Dua minggu setelah kami resmi mendaftarkan Suara Mesin sebagai Serikat Pekerja, kabar tentang perjuangan kami sampai ke telinga orang-orang yang bahkan belum pernah bertemu kami. Salah satunya adalah seorang pengurus senior dari salah satu federasi serikat pekerja terbesar di negeri ini—Federasi Nusantara Pekerja Mandiri.

Namanya Bu Indri. Ia datang ke warung tempat kami biasa berkumpul, tanpa pengawalan, tanpa formalitas berlebihan. Ia duduk di kursi kayu sederhana sambil menyapa kami dengan senyum hangat, seolah ia bukan siapa-siapa.

“Aku dengar ada suara kecil yang mulai berani bersuara besar,” katanya, memandangku lurus.

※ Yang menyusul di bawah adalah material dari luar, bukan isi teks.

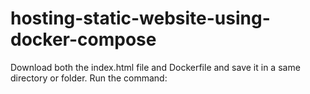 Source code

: # hosting-static-website-using-docker-compose
Download both the index.html file and Dockerfile and save it in a same directory or folder. Run the command:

Aku gugup. Tapi juga tersentuh.

Bu Indri tak datang hanya untuk memberi selamat. Ia datang dengan tawaran dukungan konkret. Pelatihan hukum ketenagakerjaan, pendampingan advokasi jika ada PHK sepihak, bahkan pengacara jika dibutuhkan. Federasi yang ia pimpin memiliki jaringan luas—dan yang paling penting, memiliki kekuatan politik yang diakui.

“Kalian bukan lagi sendirian,” ucapnya. “Perjuangan kalian adalah bagian dari perjuangan buruh di seluruh negeri ini.”

Suasana mendadak hening. Beberapa dari kami mulai menitikkan air mata. Rasanya seperti… setelah bertahun-tahun berteriak di dalam ruangan tertutup, akhirnya ada yang membuka pintu dan berkata, “Kami mendengarmu.”

Hari-hari berikutnya, pergerakan kami tumbuh lebih sistematis. Kami membentuk divisi-divisi kecil: advokasi, pelatihan, dokumentasi, dan komunikasi. Para buruh yang dulu bahkan takut bicara di depan umum, kini berlatih pidato saat jam makan siang. Kami mulai membagikan selebaran edukatif tentang hak-hak buruh, upah minimum, dan jam kerja yang layak.

Dan sesuatu yang luar biasa mulai terjadi: perubahan perlahan muncul.

Salah satu mesin yang selama ini dibiarkan rusak hingga mengancam keselamatan, tiba-tiba diperbaiki setelah kami ajukan laporan resmi dengan tembusan ke Dinas. Seorang buruh yang sebelumnya ditolak cuti karena orang tuanya sakit, kini mendapat izin setelah pendampingan dari perwakilan kami.

Tentu, tekanan masih ada. Sebagian mandor tetap bersikap dingin. Beberapa dari kami masih diintai gerak-geriknya. Tapi rasa takut yang dulu membelenggu… kini berubah menjadi kewaspadaan yang tidak membungkam.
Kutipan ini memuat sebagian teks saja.